# Given information

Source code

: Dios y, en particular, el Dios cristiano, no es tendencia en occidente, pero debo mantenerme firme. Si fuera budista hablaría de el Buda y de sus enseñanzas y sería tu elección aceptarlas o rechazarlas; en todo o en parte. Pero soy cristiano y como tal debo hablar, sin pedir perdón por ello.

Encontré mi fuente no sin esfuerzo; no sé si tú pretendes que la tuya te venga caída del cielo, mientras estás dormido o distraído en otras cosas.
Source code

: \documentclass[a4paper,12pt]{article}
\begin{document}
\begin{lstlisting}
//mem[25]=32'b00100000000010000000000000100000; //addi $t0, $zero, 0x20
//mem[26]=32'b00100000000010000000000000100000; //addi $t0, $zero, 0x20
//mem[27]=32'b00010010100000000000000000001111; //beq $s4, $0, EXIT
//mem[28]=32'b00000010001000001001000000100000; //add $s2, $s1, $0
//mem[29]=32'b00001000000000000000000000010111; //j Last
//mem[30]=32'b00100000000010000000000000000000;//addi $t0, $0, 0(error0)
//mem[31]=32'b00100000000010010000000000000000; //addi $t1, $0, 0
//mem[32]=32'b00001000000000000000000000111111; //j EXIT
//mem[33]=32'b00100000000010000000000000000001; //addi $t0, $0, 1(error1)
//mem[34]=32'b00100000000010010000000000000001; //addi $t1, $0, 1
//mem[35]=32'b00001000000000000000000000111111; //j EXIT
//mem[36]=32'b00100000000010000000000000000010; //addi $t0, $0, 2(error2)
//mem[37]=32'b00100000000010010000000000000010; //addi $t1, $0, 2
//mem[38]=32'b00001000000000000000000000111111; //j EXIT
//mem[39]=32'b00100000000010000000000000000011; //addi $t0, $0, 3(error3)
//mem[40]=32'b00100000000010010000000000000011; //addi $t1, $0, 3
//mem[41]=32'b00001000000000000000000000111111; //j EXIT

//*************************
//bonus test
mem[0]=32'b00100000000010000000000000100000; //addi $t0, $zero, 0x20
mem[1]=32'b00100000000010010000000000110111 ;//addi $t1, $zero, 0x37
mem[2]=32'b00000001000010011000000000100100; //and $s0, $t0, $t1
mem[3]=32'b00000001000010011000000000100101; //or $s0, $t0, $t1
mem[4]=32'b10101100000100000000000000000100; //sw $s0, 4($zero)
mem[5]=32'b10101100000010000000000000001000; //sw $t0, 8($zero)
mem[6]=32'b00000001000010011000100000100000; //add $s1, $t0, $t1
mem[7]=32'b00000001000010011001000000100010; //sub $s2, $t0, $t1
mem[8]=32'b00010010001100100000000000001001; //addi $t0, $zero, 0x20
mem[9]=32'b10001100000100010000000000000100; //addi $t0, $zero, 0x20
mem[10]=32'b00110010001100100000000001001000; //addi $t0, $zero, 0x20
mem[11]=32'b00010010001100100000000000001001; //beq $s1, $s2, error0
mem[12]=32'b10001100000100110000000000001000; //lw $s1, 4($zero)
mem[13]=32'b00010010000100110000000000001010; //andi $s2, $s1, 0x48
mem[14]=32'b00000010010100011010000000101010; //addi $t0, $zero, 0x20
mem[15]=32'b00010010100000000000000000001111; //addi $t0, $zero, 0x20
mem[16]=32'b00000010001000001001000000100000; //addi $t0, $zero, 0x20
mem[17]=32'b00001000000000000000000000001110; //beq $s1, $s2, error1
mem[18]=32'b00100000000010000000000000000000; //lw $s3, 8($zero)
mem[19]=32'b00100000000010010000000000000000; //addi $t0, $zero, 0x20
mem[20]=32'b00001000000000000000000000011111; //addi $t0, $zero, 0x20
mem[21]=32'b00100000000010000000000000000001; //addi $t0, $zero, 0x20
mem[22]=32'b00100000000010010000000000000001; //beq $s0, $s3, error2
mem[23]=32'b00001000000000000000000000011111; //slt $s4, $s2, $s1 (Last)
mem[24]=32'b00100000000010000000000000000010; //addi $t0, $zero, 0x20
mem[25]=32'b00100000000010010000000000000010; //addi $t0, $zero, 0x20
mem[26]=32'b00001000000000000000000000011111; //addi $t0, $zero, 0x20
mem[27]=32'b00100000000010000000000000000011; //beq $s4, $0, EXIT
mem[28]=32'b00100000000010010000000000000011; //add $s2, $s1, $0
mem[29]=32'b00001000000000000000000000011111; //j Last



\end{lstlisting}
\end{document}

# Problem description
Return each line among the entries that holds the word "EXIT".

# Reply
//mem[27]=32'b00010010100000000000000000001111; //beq $s4, $0, EXIT
//mem[32]=32'b00001000000000000000000000111111; //j EXIT
//mem[35]=32'b00001000000000000000000000111111; //j EXIT
//mem[38]=32'b00001000000000000000000000111111; //j EXIT
//mem[41]=32'b00001000000000000000000000111111; //j EXIT
mem[27]=32'b00100000000010000000000000000011; //beq $s4, $0, EXIT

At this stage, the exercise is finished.